NEW YORK—Human Rights First (HRF) today announced its opposition to the confirmation of Judge Michael Mukasey as attorney general, citing his continued refusal to recognize that waterboarding – a method of torture that dates back to the Spanish Inquisition — is unlawful.

“Above all else, America’s top law enforcement officer must uphold the laws of the United States, including those that clearly prohibit the use of torture and cruel and inhumane treatment,” said Maureen Byrnes, executive director of Human Rights First.

“Judge Mukasey has fallen short of this mark, notwithstanding repeated opportunities to clarify his positions,” added Byrnes.
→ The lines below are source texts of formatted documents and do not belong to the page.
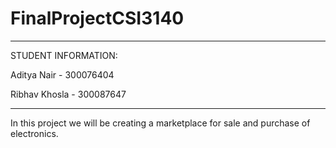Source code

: # FinalProjectCSI3140
*****************************
STUDENT INFORMATION:   
    
Aditya Nair - 300076404    

Ribhav Khosla - 300087647  
*****************************

In this project we will be creating a marketplace for sale and purchase of electronics. 

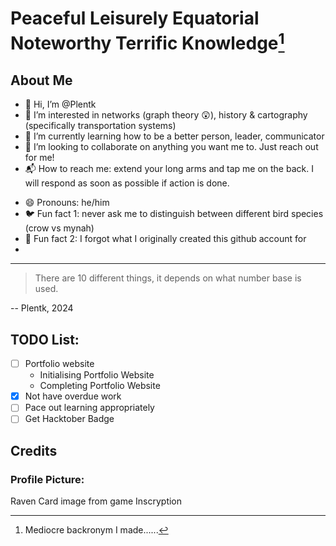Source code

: <!---
<picture>
 <source media="(prefers-color-scheme: dark)" srcset="YOUR-DARKMODE-IMAGE">
 <source media="(prefers-color-scheme: light)" srcset="YOUR-LIGHTMODE-IMAGE">
 <img alt="YOUR-ALT-TEXT" src="YOUR-DEFAULT-IMAGE">
</picture>
--->

# Peaceful Leisurely Equatorial Noteworthy Terrific Knowledge[^1]
## About Me
- :wave: Hi, I’m @Plentk
- :eyes: I’m interested in networks (graph theory :astonished:), history & cartography (specifically transportation systems)
- :seedling: I’m currently learning how to be a better person, leader, communicator
- :handshake: I’m looking to collaborate on anything you want me to. Just reach out for me!
- :mailbox_with_mail: How to reach me: extend your long arms and tap me on the back. I will respond as soon as possible if action is done.
<!--- :singapore: Proud (and Complaining) Singaporean--->
- :smile: Pronouns: he/him
- :bird: Fun fact 1: never ask me to distinguish between different bird species (crow vs mynah)
- :thinking: Fun fact 2: I forgot what I originally created this github account for
- 



---
> There are 10 different things, it depends on what number base is used.

-- Plentk, 2024
## TODO List:
* [ ] Portfolio website
  * Initialising Portfolio Website
  * Completing Portfolio Website
* [x] Not have overdue work
* [ ] Pace out learning appropriately
* [ ] Get Hacktober Badge

## Credits
### Profile Picture: 
Raven Card image from game Inscryption

[^1]: Mediocre backronym I made......
<!---
Plentk/Plentk is a ✨ special ✨ repository because its `README.md` (this file) appears on your GitHub profile.
You can click the Preview link to take a look at your changes.
--->
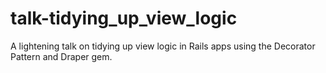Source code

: talk-tidying_up_view_logic
==========================

A lightening talk on tidying up view logic in Rails apps using the Decorator Pattern and Draper gem.
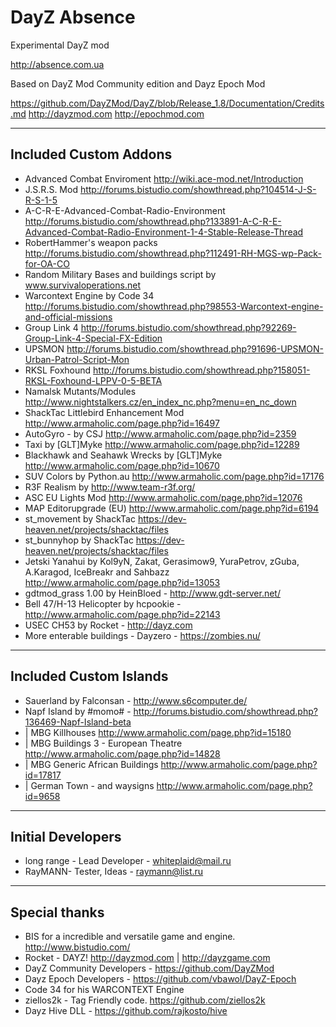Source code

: **DayZ Absence**
================

Experimental DayZ mod 

http://absence.com.ua

Based on DayZ Mod Community edition and Dayz Epoch Mod

https://github.com/DayZMod/DayZ/blob/Release_1.8/Documentation/Credits.md
http://dayzmod.com 
http://epochmod.com

--------------------------
Included Custom Addons
--------------------------
* Advanced Combat Enviroment http://wiki.ace-mod.net/Introduction
* J.S.R.S. Mod http://forums.bistudio.com/showthread.php?104514-J-S-R-S-1-5
* A-C-R-E-Advanced-Combat-Radio-Environment http://forums.bistudio.com/showthread.php?133891-A-C-R-E-Advanced-Combat-Radio-Environment-1-4-Stable-Release-Thread
* RobertHammer's  weapon packs http://forums.bistudio.com/showthread.php?112491-RH-MGS-wp-Pack-for-OA-CO
* Random Military Bases and buildings script by www.survivaloperations.net
* Warcontext Engine by Code 34 http://forums.bistudio.com/showthread.php?98553-Warcontext-engine-and-official-missions
* Group Link 4 http://forums.bistudio.com/showthread.php?92269-Group-Link-4-Special-FX-Edition
* UPSMON http://forums.bistudio.com/showthread.php?91696-UPSMON-Urban-Patrol-Script-Mon
* RKSL Foxhound http://forums.bistudio.com/showthread.php?158051-RKSL-Foxhound-LPPV-0-5-BETA
* Namalsk Mutants/Modules http://www.nightstalkers.cz/en_index_nc.php?menu=en_nc_down
* ShackTac Littlebird Enhancement Mod http://www.armaholic.com/page.php?id=16497
* AutoGyro - by CSJ http://www.armaholic.com/page.php?id=2359
* Taxi by [GLT]Myke http://www.armaholic.com/page.php?id=12289
* Blackhawk and Seahawk Wrecks by [GLT]Myke http://www.armaholic.com/page.php?id=10670
* SUV Colors by Python.au http://www.armaholic.com/page.php?id=17176
* R3F Realism by http://www.team-r3f.org/
* ASC EU Lights Mod http://www.armaholic.com/page.php?id=12076
* MAP Editorupgrade (EU) http://www.armaholic.com/page.php?id=6194
* st_movement by ShackTac https://dev-heaven.net/projects/shacktac/files
* st_bunnyhop by ShackTac https://dev-heaven.net/projects/shacktac/files
* Jetski Yanahui by Kol9yN, Zakat, Gerasimow9, YuraPetrov, zGuba, A.Karagod, IceBreakr and Sahbazz http://www.armaholic.com/page.php?id=13053
* gdtmod_grass 1.00 by HeinBloed - http://www.gdt-server.net/
* Bell 47/H-13 Helicopter by hcpookie - http://www.armaholic.com/page.php?id=22143
* USEC CH53 by Rocket - http://dayz.com
* More enterable buildings - Dayzero - https://zombies.nu/

--------------------------
Included Custom Islands
--------------------------
* Sauerland by Falconsan - http://www.s6computer.de/
* Napf Island by #momo# - http://forums.bistudio.com/showthread.php?136469-Napf-Island-beta
* | MBG Killhouses http://www.armaholic.com/page.php?id=15180
* | MBG Buildings 3 - European Theatre http://www.armaholic.com/page.php?id=14828
* | MBG Generic African Buildings http://www.armaholic.com/page.php?id=17817
* | German Town - and waysigns http://www.armaholic.com/page.php?id=9658

--------------------------
Initial Developers
--------------------------
* long range - Lead Developer - whiteplaid@mail.ru
* RayMANN- Tester, Ideas - raymann@list.ru



--------------------------
Special thanks
--------------------------
* BIS for a incredible and versatile game and engine. http://www.bistudio.com/
* Rocket - DAYZ! http://dayzmod.com | http://dayzgame.com 
* DayZ Community Developers - https://github.com/DayZMod
* Dayz Epoch Developers - https://github.com/vbawol/DayZ-Epoch
* Code 34 for his WARCONTEXT Engine
* ziellos2k - Tag Friendly code. https://github.com/ziellos2k
* Dayz Hive DLL - https://github.com/rajkosto/hive

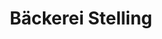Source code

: ---
title: "Bäckerei Stelling"
url: /scheessel/baeckerei-stelling-bahnhofstrasse/
shop: Bäckerei
---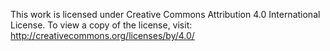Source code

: This work is licensed under Creative Commons Attribution 4.0 International License.
To view a copy of the license, visit: http://creativecommons.org/licenses/by/4.0/
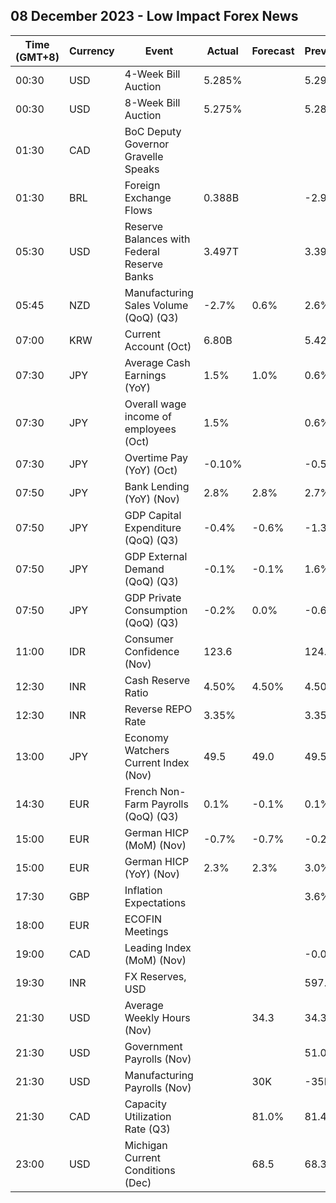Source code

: ## 08 December 2023 - Low Impact Forex News

| Time (GMT+8) | Currency | Event | Actual | Forecast | Previous |
|------|----------|-------|--------|----------|----------|
| 00:30 | USD | 4-Week Bill Auction | 5.285% |  | 5.290% |
| 00:30 | USD | 8-Week Bill Auction | 5.275% |  | 5.280% |
| 01:30 | CAD | BoC Deputy Governor Gravelle Speaks |  |  |  |
| 01:30 | BRL | Foreign Exchange Flows | 0.388B |  | -2.924B |
| 05:30 | USD | Reserve Balances with Federal Reserve Banks | 3.497T |  | 3.395T |
| 05:45 | NZD | Manufacturing Sales Volume (QoQ) (Q3) | -2.7% | 0.6% | 2.6% |
| 07:00 | KRW | Current Account (Oct) | 6.80B |  | 5.42B |
| 07:30 | JPY | Average Cash Earnings (YoY) | 1.5% | 1.0% | 0.6% |
| 07:30 | JPY | Overall wage income of employees (Oct) | 1.5% |  | 0.6% |
| 07:30 | JPY | Overtime Pay (YoY) (Oct) | -0.10% |  | -0.50% |
| 07:50 | JPY | Bank Lending (YoY) (Nov) | 2.8% | 2.8% | 2.7% |
| 07:50 | JPY | GDP Capital Expenditure (QoQ) (Q3) | -0.4% | -0.6% | -1.3% |
| 07:50 | JPY | GDP External Demand (QoQ) (Q3) | -0.1% | -0.1% | 1.6% |
| 07:50 | JPY | GDP Private Consumption (QoQ) (Q3) | -0.2% | 0.0% | -0.6% |
| 11:00 | IDR | Consumer Confidence (Nov) | 123.6 |  | 124.3 |
| 12:30 | INR | Cash Reserve Ratio | 4.50% | 4.50% | 4.50% |
| 12:30 | INR | Reverse REPO Rate | 3.35% |  | 3.35% |
| 13:00 | JPY | Economy Watchers Current Index (Nov) | 49.5 | 49.0 | 49.5 |
| 14:30 | EUR | French Non-Farm Payrolls (QoQ) (Q3) | 0.1% | -0.1% | 0.1% |
| 15:00 | EUR | German HICP (MoM) (Nov) | -0.7% | -0.7% | -0.2% |
| 15:00 | EUR | German HICP (YoY) (Nov) | 2.3% | 2.3% | 3.0% |
| 17:30 | GBP | Inflation Expectations |  |  | 3.6% |
| 18:00 | EUR | ECOFIN Meetings |  |  |  |
| 19:00 | CAD | Leading Index (MoM) (Nov) |  |  | -0.01% |
| 19:30 | INR | FX Reserves, USD |  |  | 597.94B |
| 21:30 | USD | Average Weekly Hours (Nov) |  | 34.3 | 34.3 |
| 21:30 | USD | Government Payrolls (Nov) |  |  | 51.0K |
| 21:30 | USD | Manufacturing Payrolls (Nov) |  | 30K | -35K |
| 21:30 | CAD | Capacity Utilization Rate (Q3) |  | 81.0% | 81.4% |
| 23:00 | USD | Michigan Current Conditions (Dec) |  | 68.5 | 68.3 |

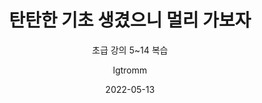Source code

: ---
date: 2022-05-13
layout: post
title: 탄탄한 기초 생겼으니 멀리 가보자
subtitle: 초급 강의 5~14 복습
description: 
image: /img/sum.jpeg
optimized_image:
category: study
tags:
  - study
  - udemy
  - code
  - python
author: lgtromm
---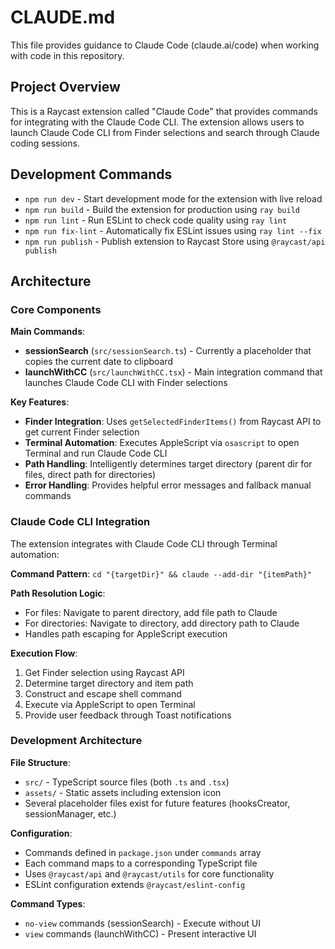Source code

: # CLAUDE.md

This file provides guidance to Claude Code (claude.ai/code) when working with code in this repository.

## Project Overview

This is a Raycast extension called "Claude Code" that provides commands for integrating with the Claude Code CLI. The extension allows users to launch Claude Code CLI from Finder selections and search through Claude coding sessions.

## Development Commands

- `npm run dev` - Start development mode for the extension with live reload
- `npm run build` - Build the extension for production using `ray build`
- `npm run lint` - Run ESLint to check code quality using `ray lint`
- `npm run fix-lint` - Automatically fix ESLint issues using `ray lint --fix`
- `npm run publish` - Publish extension to Raycast Store using `@raycast/api publish`

## Architecture

### Core Components

**Main Commands**:
- **sessionSearch** (`src/sessionSearch.ts`) - Currently a placeholder that copies the current date to clipboard
- **launchWithCC** (`src/launchWithCC.tsx`) - Main integration command that launches Claude Code CLI with Finder selections

**Key Features**:
- **Finder Integration**: Uses `getSelectedFinderItems()` from Raycast API to get current Finder selection
- **Terminal Automation**: Executes AppleScript via `osascript` to open Terminal and run Claude Code CLI
- **Path Handling**: Intelligently determines target directory (parent dir for files, direct path for directories)
- **Error Handling**: Provides helpful error messages and fallback manual commands

### Claude Code CLI Integration

The extension integrates with Claude Code CLI through Terminal automation:

**Command Pattern**: `cd "{targetDir}" && claude --add-dir "{itemPath}"`

**Path Resolution Logic**:
- For files: Navigate to parent directory, add file path to Claude
- For directories: Navigate to directory, add directory path to Claude
- Handles path escaping for AppleScript execution

**Execution Flow**:
1. Get Finder selection using Raycast API
2. Determine target directory and item path
3. Construct and escape shell command
4. Execute via AppleScript to open Terminal
5. Provide user feedback through Toast notifications

### Development Architecture

**File Structure**:
- `src/` - TypeScript source files (both `.ts` and `.tsx`)
- `assets/` - Static assets including extension icon
- Several placeholder files exist for future features (hooksCreator, sessionManager, etc.)

**Configuration**:
- Commands defined in `package.json` under `commands` array
- Each command maps to a corresponding TypeScript file
- Uses `@raycast/api` and `@raycast/utils` for core functionality
- ESLint configuration extends `@raycast/eslint-config`

**Command Types**:
- `no-view` commands (sessionSearch) - Execute without UI
- `view` commands (launchWithCC) - Present interactive UI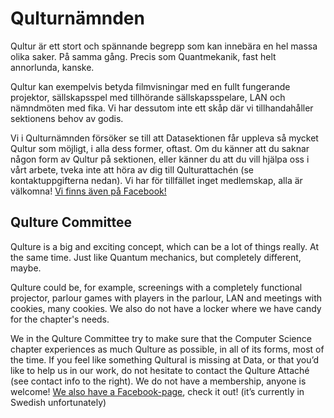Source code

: # Qulturnämnden

Qultur är ett stort och spännande begrepp som kan innebära en hel massa olika saker. På samma gång. Precis som Quantmekanik, fast helt annorlunda, kanske.

Qultur kan exempelvis betyda filmvisningar med en fullt fungerande projektor, sällskapsspel med tillhörande sällskapsspelare, LAN och nämndmöten med fika. Vi har dessutom inte ett skåp där vi tillhandahåller sektionens behov av godis.

Vi i Qulturnämnden försöker se till att Datasektionen får uppleva så mycket Qultur som möjligt, i alla dess former, oftast. Om du känner att du saknar någon form av Qultur på sektionen, eller känner du att du vill hjälpa oss i vårt arbete, tveka inte att höra av dig till Qulturattachén (se kontaktuppgifterna nedan). Vi har för tillfället inget medlemskap, alla är välkomna! [Vi finns även på Facebook!](https://www.facebook.com/dataqn)

## Qulture Committee

Qulture is a big and exciting concept, which can be a lot of things really. At the same time. Just like Quantum mechanics, but completely different, maybe.

Qulture could be, for example, screenings with a completely functional projector, parlour games with players in the parlour, LAN and meetings with cookies, many cookies. We also do not have a locker where we have candy for the chapter's needs.

We in the Qulture Committee try to make sure that the Computer Science chapter experiences as much Qulture as possible, in all of its forms, most of the time. If you feel like something Qultural is missing at Data, or that you’d like to help us in our work, do not hesitate to contact the Qulture Attaché (see contact info to the right). We do not have a membership, anyone is welcome!
[We also have a Facebook-page](https://www.facebook.com/dataqn), check it out! (it’s currently in Swedish unfortunately)
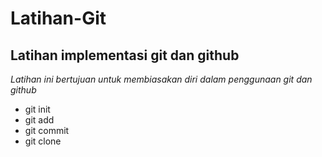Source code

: # Latihan-Git

Latihan implementasi git dan github
--

*Latihan ini bertujuan untuk membiasakan diri dalam penggunaan git dan github*

- git init
- git add
- git commit
- git clone

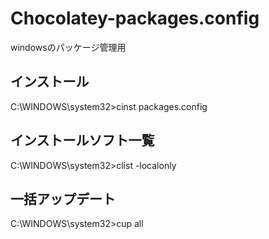 # Chocolatey-packages.config
windowsのパッケージ管理用

## インストール
C:\WINDOWS\system32>cinst packages.config

## インストールソフト一覧
C:\WINDOWS\system32>clist -localonly

## 一括アップデート
C:\WINDOWS\system32>cup all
Despite concerns about the views Judge Mukasey expressed on torture and on the power of the President as Commander-in-Chief to override laws passed by Congress during his initial confirmation hearing on October 18th, HRF decided to withhold judgment in hopes that Judge Mukasey’s written answers would clarify his views and alleviate these concerns.

On Tuesday, Judge Mukasey submitted written answers to the questions posed by members of the Judiciary Committee regarding waterboarding. In his responses, Judge Mukasey continued to insist, as he did in his confirmation hearing, that questions about the legality of waterboarding are hypothetical and thus impossible for him to answer before being briefed on the details of its use. This, despite the fact that active duty Army, Navy, Air Force and Marine Corps Judge Advocates General had no difficulty declaring unequivocally that the practice is illegal.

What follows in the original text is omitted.